Accountability is rarely clear‑cut in such scenarios. The path forward demands cooperation: Microsoft must investigate and, if necessary, implement upgrade blocks or driver‑side mitigations. SSD vendors must probe firmware robustness and issue targeted updates. Transparent sharing of telemetry and failure data between parties will accelerate a safe resolution.
What to Watch Next
In the coming days and weeks, keep an eye on:
- Vendor firmware advisories for Phison controller families and specific model firmware versions.
- Microsoft’s Release Health dashboard for any Known Issues entries explicitly addressing storage behavior tied to KB5063878.
- Increased RMA volumes or independent forensic reports that either confirm or refute a firmware‑centric root cause across multiple vendors.

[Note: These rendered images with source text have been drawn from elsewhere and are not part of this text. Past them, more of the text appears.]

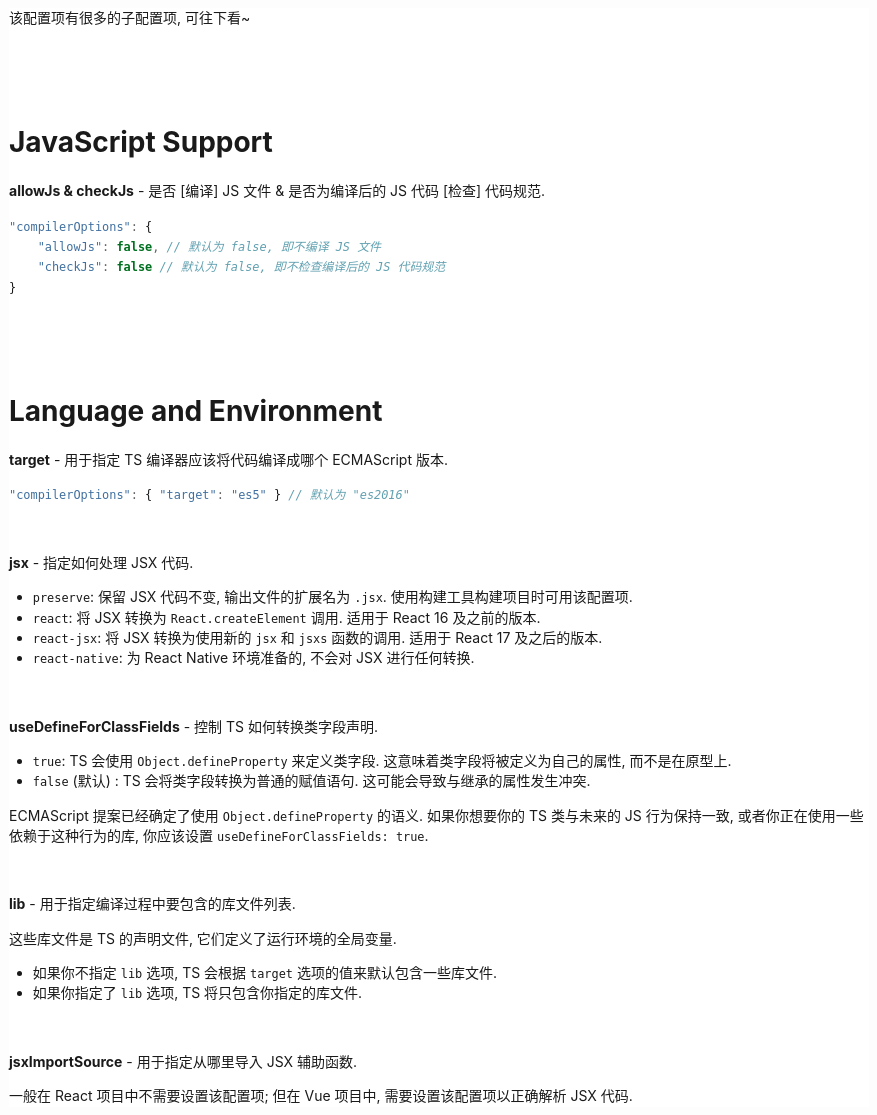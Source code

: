 该配置项有很多的子配置项, 可往下看~

<br><br>

# JavaScript Support

**allowJs & checkJs** - 是否 [编译] JS 文件 & 是否为编译后的 JS 代码 [检查] 代码规范.

```js
"compilerOptions": {
    "allowJs": false, // 默认为 false, 即不编译 JS 文件
    "checkJs": false // 默认为 false, 即不检查编译后的 JS 代码规范
}
```

<br><br>

# Language and Environment

**target** - 用于指定 TS 编译器应该将代码编译成哪个 ECMAScript 版本.

```ts
"compilerOptions": { "target": "es5" } // 默认为 "es2016"
```

<br>

**jsx** - 指定如何处理 JSX 代码.

-   `preserve`: 保留 JSX 代码不变, 输出文件的扩展名为 `.jsx`. 使用构建工具构建项目时可用该配置项.
-   `react`: 将 JSX 转换为 `React.createElement` 调用. 适用于 React 16 及之前的版本.
-   `react-jsx`: 将 JSX 转换为使用新的 `jsx` 和 `jsxs` 函数的调用. 适用于 React 17 及之后的版本.
-   `react-native`: 为 React Native 环境准备的, 不会对 JSX 进行任何转换.

<br>

**useDefineForClassFields** - 控制 TS 如何转换类字段声明.

-   `true`: TS 会使用 `Object.defineProperty` 来定义类字段. 这意味着类字段将被定义为自己的属性, 而不是在原型上.
-   `false` (默认) : TS 会将类字段转换为普通的赋值语句. 这可能会导致与继承的属性发生冲突.

ECMAScript 提案已经确定了使用 `Object.defineProperty` 的语义. 如果你想要你的 TS 类与未来的 JS 行为保持一致, 或者你正在使用一些依赖于这种行为的库, 你应该设置 `useDefineForClassFields: true`.

<br>

**lib** - 用于指定编译过程中要包含的库文件列表.

这些库文件是 TS 的声明文件, 它们定义了运行环境的全局变量.

-   如果你不指定 `lib` 选项, TS 会根据 `target` 选项的值来默认包含一些库文件.
-   如果你指定了 `lib` 选项, TS 将只包含你指定的库文件.

<br>

**jsxImportSource** - 用于指定从哪里导入 JSX 辅助函数.

一般在 React 项目中不需要设置该配置项; 但在 Vue 项目中, 需要设置该配置项以正确解析 JSX 代码.
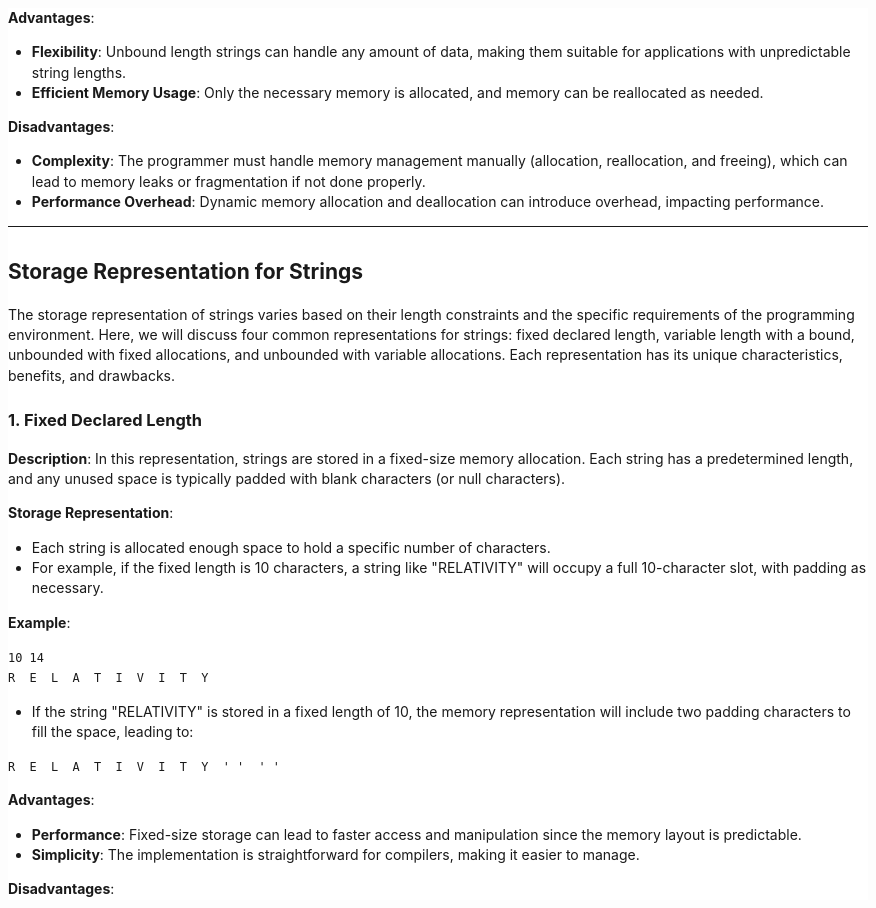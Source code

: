 **Advantages**:

- **Flexibility**: Unbound length strings can handle any amount of data, making them suitable for applications with unpredictable string lengths.
- **Efficient Memory Usage**: Only the necessary memory is allocated, and memory can be reallocated as needed.

**Disadvantages**:

- **Complexity**: The programmer must handle memory management manually (allocation, reallocation, and freeing), which can lead to memory leaks or fragmentation if not done properly.
- **Performance Overhead**: Dynamic memory allocation and deallocation can introduce overhead, impacting performance.

---

## Storage Representation for Strings

The storage representation of strings varies based on their length constraints and the specific requirements of the programming environment. Here, we will discuss four common representations for strings: fixed declared length, variable length with a bound, unbounded with fixed allocations, and unbounded with variable allocations. Each representation has its unique characteristics, benefits, and drawbacks.

### 1. Fixed Declared Length

**Description**: In this representation, strings are stored in a fixed-size memory allocation. Each string has a predetermined length, and any unused space is typically padded with blank characters (or null characters).

**Storage Representation**:

- Each string is allocated enough space to hold a specific number of characters.
- For example, if the fixed length is 10 characters, a string like "RELATIVITY" will occupy a full 10-character slot, with padding as necessary.

**Example**:

```plaintext
10 14
R  E  L  A  T  I  V  I  T  Y
```

- If the string "RELATIVITY" is stored in a fixed length of 10, the memory representation will include two padding characters to fill the space, leading to:

```plaintext
R  E  L  A  T  I  V  I  T  Y  ' '  ' '
```

**Advantages**:

- **Performance**: Fixed-size storage can lead to faster access and manipulation since the memory layout is predictable.
- **Simplicity**: The implementation is straightforward for compilers, making it easier to manage.

**Disadvantages**:
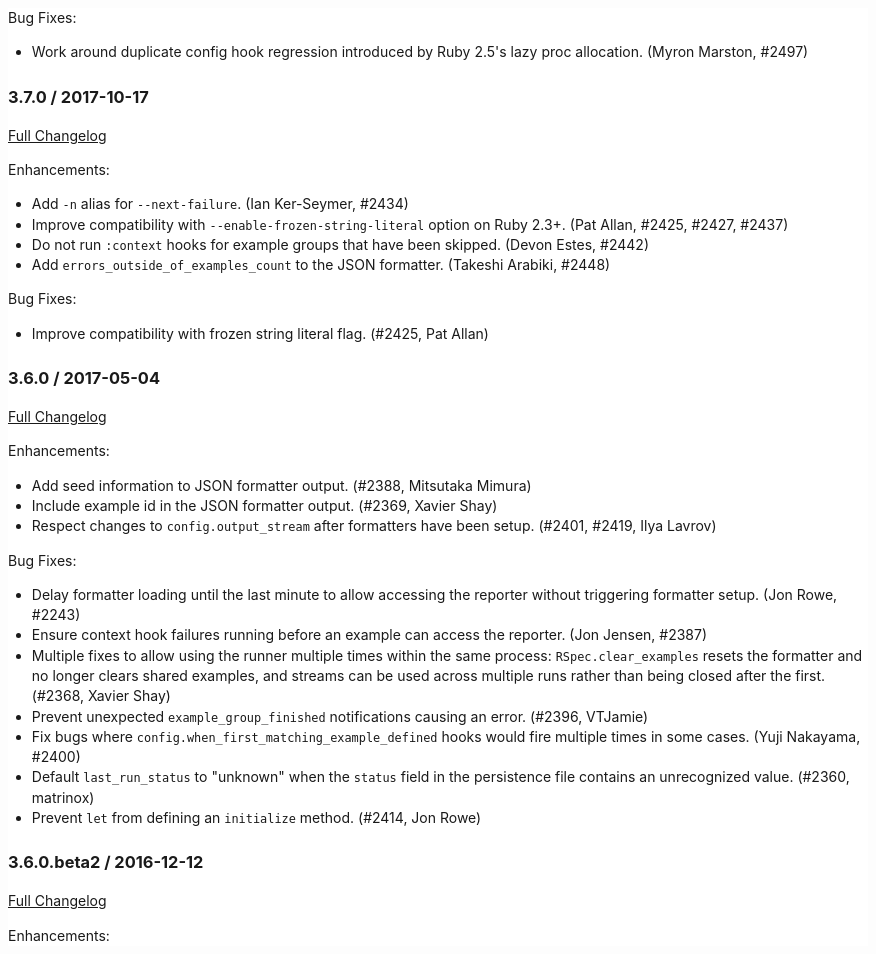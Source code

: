 Bug Fixes:

* Work around duplicate config hook regression introduced
  by Ruby 2.5's lazy proc allocation. (Myron Marston, #2497)

### 3.7.0 / 2017-10-17
[Full Changelog](http://github.com/rspec/rspec-core/compare/v3.6.0...v3.7.0)

Enhancements:

* Add `-n` alias for `--next-failure`. (Ian Ker-Seymer, #2434)
* Improve compatibility with `--enable-frozen-string-literal` option
  on Ruby 2.3+. (Pat Allan, #2425, #2427, #2437)
* Do not run `:context` hooks for example groups that have been skipped.
  (Devon Estes, #2442)
* Add `errors_outside_of_examples_count` to the JSON formatter.
  (Takeshi Arabiki, #2448)

Bug Fixes:

* Improve compatibility with frozen string literal flag. (#2425, Pat Allan)

### 3.6.0 / 2017-05-04
[Full Changelog](http://github.com/rspec/rspec-core/compare/v3.6.0.beta2...v3.6.0)

Enhancements:

* Add seed information to JSON formatter output. (#2388, Mitsutaka Mimura)
* Include example id in the JSON formatter output. (#2369, Xavier Shay)
* Respect changes to `config.output_stream` after formatters have been
  setup. (#2401, #2419, Ilya Lavrov)

Bug Fixes:

* Delay formatter loading until the last minute to allow accessing the reporter
  without triggering formatter setup. (Jon Rowe, #2243)
* Ensure context hook failures running before an example can access the
  reporter. (Jon Jensen, #2387)
* Multiple fixes to allow using the runner multiple times within the same
  process: `RSpec.clear_examples` resets the formatter and no longer clears
  shared examples, and streams can be used across multiple runs rather than
  being closed after the first. (#2368, Xavier Shay)
* Prevent unexpected `example_group_finished` notifications causing an error.
  (#2396, VTJamie)
* Fix bugs where `config.when_first_matching_example_defined` hooks would fire
  multiple times in some cases. (Yuji Nakayama, #2400)
* Default `last_run_status` to "unknown" when the `status` field in the
  persistence file contains an unrecognized value. (#2360, matrinox)
* Prevent `let` from defining an `initialize` method. (#2414, Jon Rowe)

### 3.6.0.beta2 / 2016-12-12
[Full Changelog](http://github.com/rspec/rspec-core/compare/v3.6.0.beta1...v3.6.0.beta2)

Enhancements:
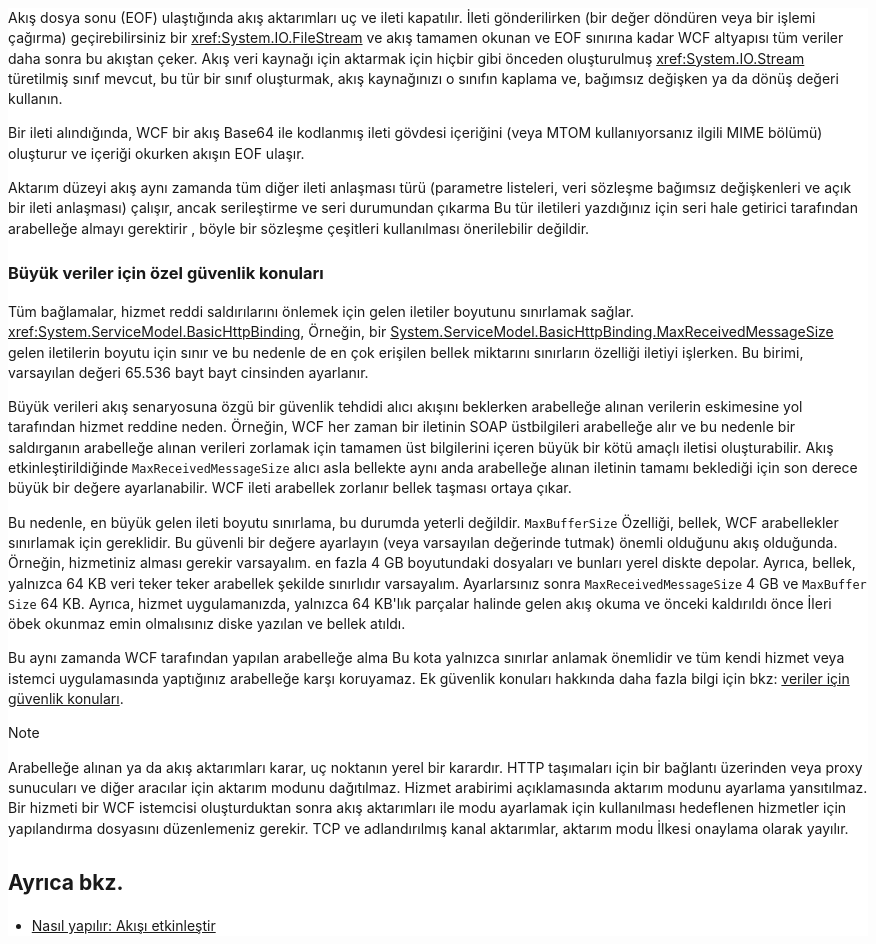  Akış dosya sonu (EOF) ulaştığında akış aktarımları uç ve ileti kapatılır. İleti gönderilirken (bir değer döndüren veya bir işlemi çağırma) geçirebilirsiniz bir <xref:System.IO.FileStream> ve akış tamamen okunan ve EOF sınırına kadar WCF altyapısı tüm veriler daha sonra bu akıştan çeker. Akış veri kaynağı için aktarmak için hiçbir gibi önceden oluşturulmuş <xref:System.IO.Stream> türetilmiş sınıf mevcut, bu tür bir sınıf oluşturmak, akış kaynağınızı o sınıfın kaplama ve, bağımsız değişken ya da dönüş değeri kullanın.  
  
 Bir ileti alındığında, WCF bir akış Base64 ile kodlanmış ileti gövdesi içeriğini (veya MTOM kullanıyorsanız ilgili MIME bölümü) oluşturur ve içeriği okurken akışın EOF ulaşır.  
  
 Aktarım düzeyi akış aynı zamanda tüm diğer ileti anlaşması türü (parametre listeleri, veri sözleşme bağımsız değişkenleri ve açık bir ileti anlaşması) çalışır, ancak serileştirme ve seri durumundan çıkarma Bu tür iletileri yazdığınız için seri hale getirici tarafından arabelleğe almayı gerektirir , böyle bir sözleşme çeşitleri kullanılması önerilebilir değildir.  
  
### <a name="special-security-considerations-for-large-data"></a>Büyük veriler için özel güvenlik konuları  
 Tüm bağlamalar, hizmet reddi saldırılarını önlemek için gelen iletiler boyutunu sınırlamak sağlar. <xref:System.ServiceModel.BasicHttpBinding>, Örneğin, bir [System.ServiceModel.BasicHttpBinding.MaxReceivedMessageSize](xref:System.ServiceModel.HttpBindingBase.MaxReceivedMessageSize%2A) gelen iletilerin boyutu için sınır ve bu nedenle de en çok erişilen bellek miktarını sınırların özelliği iletiyi işlerken. Bu birimi, varsayılan değeri 65.536 bayt bayt cinsinden ayarlanır.  
  
 Büyük verileri akış senaryosuna özgü bir güvenlik tehdidi alıcı akışını beklerken arabelleğe alınan verilerin eskimesine yol tarafından hizmet reddine neden. Örneğin, WCF her zaman bir iletinin SOAP üstbilgileri arabelleğe alır ve bu nedenle bir saldırganın arabelleğe alınan verileri zorlamak için tamamen üst bilgilerini içeren büyük bir kötü amaçlı iletisi oluşturabilir. Akış etkinleştirildiğinde `MaxReceivedMessageSize` alıcı asla bellekte aynı anda arabelleğe alınan iletinin tamamı beklediği için son derece büyük bir değere ayarlanabilir. WCF ileti arabellek zorlanır bellek taşması ortaya çıkar.  
  
 Bu nedenle, en büyük gelen ileti boyutu sınırlama, bu durumda yeterli değildir. `MaxBufferSize` Özelliği, bellek, WCF arabellekler sınırlamak için gereklidir. Bu güvenli bir değere ayarlayın (veya varsayılan değerinde tutmak) önemli olduğunu akış olduğunda. Örneğin, hizmetiniz alması gerekir varsayalım. en fazla 4 GB boyutundaki dosyaları ve bunları yerel diskte depolar. Ayrıca, bellek, yalnızca 64 KB veri teker teker arabellek şekilde sınırlıdır varsayalım. Ayarlarsınız sonra `MaxReceivedMessageSize` 4 GB ve `MaxBufferSize` 64 KB. Ayrıca, hizmet uygulamanızda, yalnızca 64 KB'lık parçalar halinde gelen akış okuma ve önceki kaldırıldı önce İleri öbek okunmaz emin olmalısınız diske yazılan ve bellek atıldı.  
  
 Bu aynı zamanda WCF tarafından yapılan arabelleğe alma Bu kota yalnızca sınırlar anlamak önemlidir ve tüm kendi hizmet veya istemci uygulamasında yaptığınız arabelleğe karşı koruyamaz. Ek güvenlik konuları hakkında daha fazla bilgi için bkz: [veriler için güvenlik konuları](../../../../docs/framework/wcf/feature-details/security-considerations-for-data.md).  
  
> [!NOTE]
>  Arabelleğe alınan ya da akış aktarımları karar, uç noktanın yerel bir karardır. HTTP taşımaları için bir bağlantı üzerinden veya proxy sunucuları ve diğer aracılar için aktarım modunu dağıtılmaz. Hizmet arabirimi açıklamasında aktarım modunu ayarlama yansıtılmaz. Bir hizmeti bir WCF istemcisi oluşturduktan sonra akış aktarımları ile modu ayarlamak için kullanılması hedeflenen hizmetler için yapılandırma dosyasını düzenlemeniz gerekir. TCP ve adlandırılmış kanal aktarımlar, aktarım modu İlkesi onaylama olarak yayılır.  
  
## <a name="see-also"></a>Ayrıca bkz.

- [Nasıl yapılır: Akışı etkinleştir](../../../../docs/framework/wcf/feature-details/how-to-enable-streaming.md)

When official fixes arrive, follow vendor instructions precisely: back up first, apply only vendor‑signed firmware, and validate in a controlled environment before wide rollout.
Conclusion
The KB5063878 episode is a stark reminder that modern OS servicing can disturb delicate, timing‑sensitive interactions between host drivers and SSD firmware. Community‑driven testing has surfaced a reproducible, high‑risk symptom set—drives disappearing under sustained writes and presenting unreadable SMART data—disproportionately affecting Phison‑based, DRAM‑less NVMe devices. Until Microsoft and SSD vendors publish confirmatory investigations and fixes, the prudent course is caution: back up your data, avoid heavy write workloads on suspect hardware, and use enterprise management tools to delay the update where necessary. For all systems, rigorous backups and measured patch deployment remain the best defense while the industry coordinates a technical remedy.